SEALSQ deepens US EeroQ helium-qubit investment

SEALSQ deepens US EeroQ helium-qubit investment

SEALSQ increased its EeroQ stake to back helium-qubit development further. The follow-on investment targets a US-centred quantum hardware roadmap, and a planned Geneva demonstration linking quantum processors with post-quantum secure semiconductor components.


IN Brief:

  • SEALSQ is extending a quantum investment programme positioned at over $100m.
  • EeroQ’s electrons-on-helium approach targets scalable control, and CMOS-compatible fabrication.
  • The partnership is framed around an integrated security stack spanning PQC, PKI, and QPUs.

SEALSQ Corp has made an additional strategic investment in EeroQ, extending an initial stake taken in December 2025. The Geneva-headquartered company, which trades on NASDAQ as LAES, has positioned the deal within its “Quantum Made in USA” strategy, and a wider investment platform branded SEALQUANTUM.com.

EeroQ is pursuing a quantum processing approach based on trapping single electrons on the surface of superfluid helium, and using their spin states as qubits. The concept is not new, but EeroQ’s pitch is rooted in a practical scaling argument: if qubits can be moved around the chip, and addressed through a compact set of control signals, the architecture can avoid the wiring density, and cryogenic heat-load penalties that become dominant when systems move beyond laboratory-scale devices.

The company has recently highlighted its “Wonder Lake” platform as evidence that the control side of the problem is not academic. In a public description of the work, EeroQ said it has demonstrated a control architecture intended to scale to one million qubits using fewer than 50 physical control lines, a direct attack on the so-called wire problem that forces other modalities into increasingly complex cabling, packaging, and thermal design.

In EeroQ’s implementation, electrons are transported across the chip between functional regions such as readout, storage, and operation zones. The company has described the motion control as analogous to classical charge-coupled devices, using phased voltages to step charges across electrode structures. It has also stated that the Wonder Lake device was manufactured at SkyWater Technology, using a 130 nm process, aligning with the company’s stated intent to remain within conventional semiconductor fabrication constraints where possible.

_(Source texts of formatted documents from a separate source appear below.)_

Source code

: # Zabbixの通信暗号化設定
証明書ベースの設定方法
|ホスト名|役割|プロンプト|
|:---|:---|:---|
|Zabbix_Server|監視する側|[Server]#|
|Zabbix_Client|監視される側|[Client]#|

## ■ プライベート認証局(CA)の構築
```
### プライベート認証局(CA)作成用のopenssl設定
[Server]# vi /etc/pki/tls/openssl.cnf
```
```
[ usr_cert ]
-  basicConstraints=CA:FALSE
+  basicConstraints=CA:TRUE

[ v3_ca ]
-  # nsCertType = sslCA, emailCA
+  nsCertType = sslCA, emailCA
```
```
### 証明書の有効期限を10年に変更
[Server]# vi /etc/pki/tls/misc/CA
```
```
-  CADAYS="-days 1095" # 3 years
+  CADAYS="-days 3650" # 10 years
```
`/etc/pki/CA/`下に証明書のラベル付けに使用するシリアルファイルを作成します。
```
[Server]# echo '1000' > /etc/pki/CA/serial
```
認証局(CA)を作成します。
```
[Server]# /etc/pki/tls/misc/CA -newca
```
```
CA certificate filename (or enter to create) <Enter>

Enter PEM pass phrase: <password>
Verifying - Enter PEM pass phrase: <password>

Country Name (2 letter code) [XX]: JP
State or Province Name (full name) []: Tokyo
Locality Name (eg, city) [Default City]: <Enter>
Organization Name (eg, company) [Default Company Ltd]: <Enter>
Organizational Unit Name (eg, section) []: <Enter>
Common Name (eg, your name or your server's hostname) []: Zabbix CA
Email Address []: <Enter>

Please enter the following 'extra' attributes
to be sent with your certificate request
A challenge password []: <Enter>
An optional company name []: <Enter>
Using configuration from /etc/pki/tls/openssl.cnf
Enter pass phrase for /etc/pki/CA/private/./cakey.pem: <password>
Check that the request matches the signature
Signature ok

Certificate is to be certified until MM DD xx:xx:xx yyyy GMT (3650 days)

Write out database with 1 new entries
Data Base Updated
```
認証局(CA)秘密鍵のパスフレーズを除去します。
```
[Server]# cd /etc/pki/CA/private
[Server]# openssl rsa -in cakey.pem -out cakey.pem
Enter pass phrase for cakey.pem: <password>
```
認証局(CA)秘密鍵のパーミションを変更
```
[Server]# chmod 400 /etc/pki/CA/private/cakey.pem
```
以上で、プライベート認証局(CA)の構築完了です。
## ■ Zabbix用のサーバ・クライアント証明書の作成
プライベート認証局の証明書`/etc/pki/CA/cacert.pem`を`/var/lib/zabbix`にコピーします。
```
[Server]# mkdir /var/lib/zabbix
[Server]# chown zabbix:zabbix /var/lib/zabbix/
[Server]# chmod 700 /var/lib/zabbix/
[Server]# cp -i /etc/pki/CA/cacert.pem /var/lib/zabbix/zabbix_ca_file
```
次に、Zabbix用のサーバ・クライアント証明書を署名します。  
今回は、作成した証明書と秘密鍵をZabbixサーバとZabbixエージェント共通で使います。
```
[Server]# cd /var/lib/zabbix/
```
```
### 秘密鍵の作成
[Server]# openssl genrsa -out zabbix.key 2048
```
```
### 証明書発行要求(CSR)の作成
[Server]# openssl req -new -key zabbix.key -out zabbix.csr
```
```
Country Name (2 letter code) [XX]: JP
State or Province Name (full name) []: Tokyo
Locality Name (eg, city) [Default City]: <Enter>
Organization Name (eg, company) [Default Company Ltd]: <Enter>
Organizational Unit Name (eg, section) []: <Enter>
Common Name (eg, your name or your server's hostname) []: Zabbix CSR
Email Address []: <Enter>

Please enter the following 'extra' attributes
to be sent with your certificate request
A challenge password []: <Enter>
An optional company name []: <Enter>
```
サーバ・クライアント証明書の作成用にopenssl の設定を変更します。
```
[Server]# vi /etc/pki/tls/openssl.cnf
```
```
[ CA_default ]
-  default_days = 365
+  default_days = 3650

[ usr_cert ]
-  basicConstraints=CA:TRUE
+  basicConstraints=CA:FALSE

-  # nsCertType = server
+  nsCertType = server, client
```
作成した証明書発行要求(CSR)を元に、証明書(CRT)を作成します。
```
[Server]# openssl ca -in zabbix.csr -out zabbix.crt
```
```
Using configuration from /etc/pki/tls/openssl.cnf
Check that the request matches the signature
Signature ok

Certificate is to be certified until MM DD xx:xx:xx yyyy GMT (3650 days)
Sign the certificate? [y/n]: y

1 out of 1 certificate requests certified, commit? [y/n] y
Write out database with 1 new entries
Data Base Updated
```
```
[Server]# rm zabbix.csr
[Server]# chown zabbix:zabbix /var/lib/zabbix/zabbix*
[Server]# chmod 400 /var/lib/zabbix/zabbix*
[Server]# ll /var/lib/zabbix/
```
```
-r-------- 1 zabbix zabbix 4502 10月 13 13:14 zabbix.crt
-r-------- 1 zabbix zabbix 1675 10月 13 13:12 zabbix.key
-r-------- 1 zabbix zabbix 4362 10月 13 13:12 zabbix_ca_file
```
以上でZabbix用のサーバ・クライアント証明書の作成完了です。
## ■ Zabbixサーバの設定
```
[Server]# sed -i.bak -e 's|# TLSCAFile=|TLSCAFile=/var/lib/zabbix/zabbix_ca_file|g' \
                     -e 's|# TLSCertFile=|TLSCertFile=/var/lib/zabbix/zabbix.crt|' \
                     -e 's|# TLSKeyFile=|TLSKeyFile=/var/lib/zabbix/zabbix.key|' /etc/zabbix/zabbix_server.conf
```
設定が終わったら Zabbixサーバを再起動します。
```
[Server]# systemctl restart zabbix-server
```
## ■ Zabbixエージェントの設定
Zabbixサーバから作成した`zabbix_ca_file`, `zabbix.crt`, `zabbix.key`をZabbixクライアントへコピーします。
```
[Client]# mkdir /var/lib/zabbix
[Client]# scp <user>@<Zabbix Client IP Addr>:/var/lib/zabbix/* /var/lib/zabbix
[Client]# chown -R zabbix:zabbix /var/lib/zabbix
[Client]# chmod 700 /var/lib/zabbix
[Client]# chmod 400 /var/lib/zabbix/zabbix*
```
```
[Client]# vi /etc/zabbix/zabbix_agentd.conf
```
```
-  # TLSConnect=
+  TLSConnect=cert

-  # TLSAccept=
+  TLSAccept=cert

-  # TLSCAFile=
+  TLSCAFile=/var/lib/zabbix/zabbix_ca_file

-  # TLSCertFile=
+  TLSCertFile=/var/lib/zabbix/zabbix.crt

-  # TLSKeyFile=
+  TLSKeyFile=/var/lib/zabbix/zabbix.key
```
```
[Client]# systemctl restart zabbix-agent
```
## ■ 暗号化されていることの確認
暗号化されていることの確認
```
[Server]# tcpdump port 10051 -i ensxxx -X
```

SEALSQ has set the investment alongside a planned demonstration at its Quantum Center of Excellence in Geneva. The company said the objective is an end-to-end showcase spanning secure semiconductor hardware, post-quantum cryptography, and emerging quantum processors, aimed at organisations assessing future secure infrastructure requirements.

Carlos Moreira, founder and CEO of SEALSQ, said: “This extended investment in EeroQ marks a significant milestone in SEALSQ’s Quantum Made in USA strategy and in the establishment of our Quantum Highway. EeroQ’s helium-based quantum architecture, combined with its breakthrough control scalability, stands out as one of the most promising designs we have evaluated.”

SEALSQ has also used the announcement to restate the breadth of its wider quantum security push, including a post-quantum semiconductor personalisation and test centre planned for Murcia, Spain, alongside other investments, and an ASIC design acquisition intended to support “quantum-ready” silicon.

Nick Farina, co-founder and CEO of EeroQ, said: “EeroQ was designed from the ground up to scale using the mature CMOS fabrication ecosystem while overcoming fundamental barriers such as the wire problem.”

The deal lands as post-quantum cryptography moves from roadmap to procurement constraint, with NIST having published its first post-quantum cryptography standards in August 2024. In that context, investment logic that couples prospective quantum compute capability with deployable quantum-resistant security hardware is starting to look less like future-proofing, and more like avoiding an avoidable refit.